Sono le immagini del volto appoggiato al vetro della finestra, a sera, a perdere lo sguardo dietro e dentro la cortina dei fiocchi interminabili, se dopo giorni e giorni nevicava ancora; o a scrutare il cielo, acceso d’un riverbero glaciale, fissi noi e tesi a cogliere il minimo segnale di una prossima ripresa, nelle serate in cui la neve sembrava essersi allontanata e noi eravamo tutto un desiderio e una speranza che riprendesse, incontenibile, a cadere.
Perché, sì, ci eravamo abituati a quell’eccezione che sembrava voler spodestare e prendere il posto della norma. E ci piaceva questo sovvertimento paradossale dell’ordine delle cose.
Non che ci sfuggissero, o non fossimo avvertiti delle difficoltà, dei problemi, dei disagi che quell’eccezionale protrarsi del fenomeno poteva arrecare alla vita del Paese.
Ma eravamo giovani, molto giovani, ed eravamo studenti, il cui mondo ruotava intorno alla scuola (frequentavo, allora, la seconda classe del liceo classico Norberto Turriziani), allo studio, allo “struscio” serale, agli incontri con gli amici, alle ragazze più sognate che frequentate … e, all’improvviso, ecco la neve. Non una spruzzatina di talco una tantum, a cui eravamo abituati, ma un rovescio quasi senza soste, per giorni e giorni e settimane, con qualche brevissimo intervallo, e poi di nuovo giù a sovvertire completamente abitudini private e pubbliche, paesaggio urbano ed orizzonti.
Il protrarsi della neve veniva a segnare, per noi, una frattura fino ad allora inconcepibile nello scorrere usuale dei giorni, un’interruzione nel ritmo conosciuto e sperimentato del tempo, un’esperienza sconvolgente di fuoriuscita del tempo da se stesso. Insieme con una lunga e inattesa sospensione dell’attività scolastica.
E già questo non era poco! Ma ciò che più ci affascinava, ciò che più ci spingeva a desiderare, con dionisiaco empito irrazionale, che continuasse a nevicare, a nevicare, senza sosta, era proprio quella “sospensione” straordinaria del tempo, che avvertivamo e che ci rapiva i sentimenti.
Quell’esperienza paradossale di un tempo fuori del tempo, appunto.

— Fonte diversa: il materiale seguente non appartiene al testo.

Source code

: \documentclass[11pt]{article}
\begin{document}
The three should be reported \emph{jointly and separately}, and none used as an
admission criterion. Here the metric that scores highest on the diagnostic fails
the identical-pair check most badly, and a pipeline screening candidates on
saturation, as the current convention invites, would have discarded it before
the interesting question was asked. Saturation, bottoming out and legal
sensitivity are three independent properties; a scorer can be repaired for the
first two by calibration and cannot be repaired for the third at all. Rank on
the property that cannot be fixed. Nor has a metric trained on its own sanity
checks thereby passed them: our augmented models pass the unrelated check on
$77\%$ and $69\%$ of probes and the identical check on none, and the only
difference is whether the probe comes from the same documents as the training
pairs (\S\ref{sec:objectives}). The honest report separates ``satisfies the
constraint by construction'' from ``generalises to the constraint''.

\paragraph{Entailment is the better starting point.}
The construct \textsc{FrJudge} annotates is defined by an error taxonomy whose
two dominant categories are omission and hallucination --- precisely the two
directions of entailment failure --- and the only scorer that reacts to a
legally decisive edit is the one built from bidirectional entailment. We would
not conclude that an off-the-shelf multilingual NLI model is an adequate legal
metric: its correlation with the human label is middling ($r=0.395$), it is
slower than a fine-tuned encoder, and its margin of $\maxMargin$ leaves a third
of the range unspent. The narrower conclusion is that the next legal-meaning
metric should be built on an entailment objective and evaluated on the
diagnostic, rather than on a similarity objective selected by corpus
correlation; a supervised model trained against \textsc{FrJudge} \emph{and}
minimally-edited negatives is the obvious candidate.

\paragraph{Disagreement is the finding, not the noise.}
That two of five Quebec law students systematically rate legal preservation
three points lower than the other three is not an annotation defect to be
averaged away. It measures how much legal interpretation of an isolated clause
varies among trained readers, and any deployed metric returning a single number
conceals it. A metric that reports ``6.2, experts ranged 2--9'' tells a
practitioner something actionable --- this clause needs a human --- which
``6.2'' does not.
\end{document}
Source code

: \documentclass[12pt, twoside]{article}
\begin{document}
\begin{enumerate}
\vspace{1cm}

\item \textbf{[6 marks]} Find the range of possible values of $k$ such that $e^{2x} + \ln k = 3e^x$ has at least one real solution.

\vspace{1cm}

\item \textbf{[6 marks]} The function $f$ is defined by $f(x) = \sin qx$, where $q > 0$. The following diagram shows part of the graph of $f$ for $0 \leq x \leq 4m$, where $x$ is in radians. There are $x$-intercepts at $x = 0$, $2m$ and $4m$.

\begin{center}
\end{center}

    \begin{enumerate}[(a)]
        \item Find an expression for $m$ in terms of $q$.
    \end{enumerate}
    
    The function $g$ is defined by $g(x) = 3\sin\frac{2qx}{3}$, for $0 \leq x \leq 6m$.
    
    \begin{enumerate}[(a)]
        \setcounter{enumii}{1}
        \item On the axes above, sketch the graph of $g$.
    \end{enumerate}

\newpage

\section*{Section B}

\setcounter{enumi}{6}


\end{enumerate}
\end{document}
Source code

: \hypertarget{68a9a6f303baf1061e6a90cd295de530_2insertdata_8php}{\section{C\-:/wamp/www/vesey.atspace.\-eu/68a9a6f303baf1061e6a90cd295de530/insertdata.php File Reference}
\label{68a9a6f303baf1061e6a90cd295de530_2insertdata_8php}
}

Per la prima volta sperimentavamo, o forse solo intuivamo (ma poco importa la differenza), la possibilità di un tempo diverso, di un tempo che non fosse quello della durata lineare e successiva.
Conoscevamo come uno stop lacerante e inebriante nello scorrere normale delle ore, un prolungato e bianco sbadiglio nella corsa inarrestabile e progressiva degli eventi. Un’irripetibile vertigine di spaesamento. Meravigliosa e irripetibile.
Perché eravamo molto giovani –dicemmo- e perché nevicava come nei miti o nelle fiabe, nevicava continuamente.